For the material below, return exactly the lines starting at the line containing "- **petersen_graph_processing/PetersenGraph.pde**: Defines" and ending at the line containing "This project aims to provide", both ends included, and no others.

....................

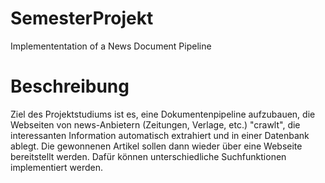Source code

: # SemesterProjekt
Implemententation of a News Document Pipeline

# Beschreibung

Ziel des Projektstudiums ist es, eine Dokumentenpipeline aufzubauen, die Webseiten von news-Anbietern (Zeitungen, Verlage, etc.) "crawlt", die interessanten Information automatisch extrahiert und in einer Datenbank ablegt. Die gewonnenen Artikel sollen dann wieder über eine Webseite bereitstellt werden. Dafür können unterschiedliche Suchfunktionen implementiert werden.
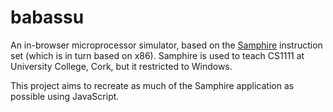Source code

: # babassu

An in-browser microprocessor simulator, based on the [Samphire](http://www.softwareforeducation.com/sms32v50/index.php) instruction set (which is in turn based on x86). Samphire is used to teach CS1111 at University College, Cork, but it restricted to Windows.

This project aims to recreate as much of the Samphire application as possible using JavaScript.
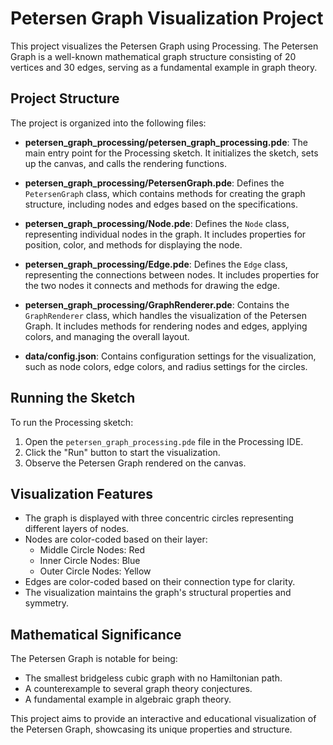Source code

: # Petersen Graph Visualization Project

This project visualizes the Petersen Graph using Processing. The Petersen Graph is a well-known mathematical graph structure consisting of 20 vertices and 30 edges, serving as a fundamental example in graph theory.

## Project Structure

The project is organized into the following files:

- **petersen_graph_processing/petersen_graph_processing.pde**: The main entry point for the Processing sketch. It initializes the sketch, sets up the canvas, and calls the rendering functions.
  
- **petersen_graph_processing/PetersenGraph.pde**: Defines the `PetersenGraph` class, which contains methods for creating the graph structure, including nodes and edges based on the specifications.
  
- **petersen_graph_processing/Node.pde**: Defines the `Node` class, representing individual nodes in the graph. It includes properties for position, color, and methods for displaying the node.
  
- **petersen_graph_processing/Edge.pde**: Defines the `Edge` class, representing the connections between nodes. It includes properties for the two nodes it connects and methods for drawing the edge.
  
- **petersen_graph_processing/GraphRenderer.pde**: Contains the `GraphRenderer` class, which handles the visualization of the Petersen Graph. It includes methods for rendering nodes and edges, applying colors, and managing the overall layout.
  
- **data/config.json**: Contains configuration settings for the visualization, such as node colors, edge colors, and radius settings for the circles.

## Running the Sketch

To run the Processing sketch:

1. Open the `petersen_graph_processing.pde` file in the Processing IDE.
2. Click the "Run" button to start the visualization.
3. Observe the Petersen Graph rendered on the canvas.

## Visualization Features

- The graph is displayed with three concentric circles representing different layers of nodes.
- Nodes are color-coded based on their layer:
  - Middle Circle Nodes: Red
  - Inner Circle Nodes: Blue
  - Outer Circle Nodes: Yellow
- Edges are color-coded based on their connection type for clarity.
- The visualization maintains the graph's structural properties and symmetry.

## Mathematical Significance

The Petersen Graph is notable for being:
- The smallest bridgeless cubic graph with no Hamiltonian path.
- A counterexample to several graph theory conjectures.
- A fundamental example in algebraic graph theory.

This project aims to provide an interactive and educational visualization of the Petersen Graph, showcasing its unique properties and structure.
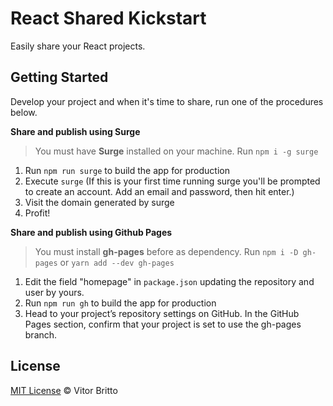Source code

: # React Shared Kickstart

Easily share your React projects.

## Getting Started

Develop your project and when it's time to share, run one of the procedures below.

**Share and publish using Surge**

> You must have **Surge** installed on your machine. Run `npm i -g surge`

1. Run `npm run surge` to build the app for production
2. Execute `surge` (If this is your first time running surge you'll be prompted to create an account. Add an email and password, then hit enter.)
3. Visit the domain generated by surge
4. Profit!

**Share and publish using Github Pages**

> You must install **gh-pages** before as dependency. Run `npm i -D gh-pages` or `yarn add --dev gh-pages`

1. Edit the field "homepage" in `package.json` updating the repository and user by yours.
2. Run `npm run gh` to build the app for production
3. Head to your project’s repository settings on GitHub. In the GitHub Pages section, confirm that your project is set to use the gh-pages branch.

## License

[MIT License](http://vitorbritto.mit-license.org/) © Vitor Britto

....................

▶ _ANSWER BELOW_
- **petersen_graph_processing/PetersenGraph.pde**: Defines the `PetersenGraph` class, which contains methods for creating the graph structure, including nodes and edges based on the specifications.
  
- **petersen_graph_processing/Node.pde**: Defines the `Node` class, representing individual nodes in the graph. It includes properties for position, color, and methods for displaying the node.
  
- **petersen_graph_processing/Edge.pde**: Defines the `Edge` class, representing the connections between nodes. It includes properties for the two nodes it connects and methods for drawing the edge.
  
- **petersen_graph_processing/GraphRenderer.pde**: Contains the `GraphRenderer` class, which handles the visualization of the Petersen Graph. It includes methods for rendering nodes and edges, applying colors, and managing the overall layout.
  
- **data/config.json**: Contains configuration settings for the visualization, such as node colors, edge colors, and radius settings for the circles.

## Running the Sketch

To run the Processing sketch:

1. Open the `petersen_graph_processing.pde` file in the Processing IDE.
2. Click the "Run" button to start the visualization.
3. Observe the Petersen Graph rendered on the canvas.

## Visualization Features

- The graph is displayed with three concentric circles representing different layers of nodes.
- Nodes are color-coded based on their layer:
  - Middle Circle Nodes: Red
  - Inner Circle Nodes: Blue
  - Outer Circle Nodes: Yellow
- Edges are color-coded based on their connection type for clarity.
- The visualization maintains the graph's structural properties and symmetry.

## Mathematical Significance

The Petersen Graph is notable for being:
- The smallest bridgeless cubic graph with no Hamiltonian path.
- A counterexample to several graph theory conjectures.
- A fundamental example in algebraic graph theory.

This project aims to provide an interactive and educational visualization of the Petersen Graph, showcasing its unique properties and structure.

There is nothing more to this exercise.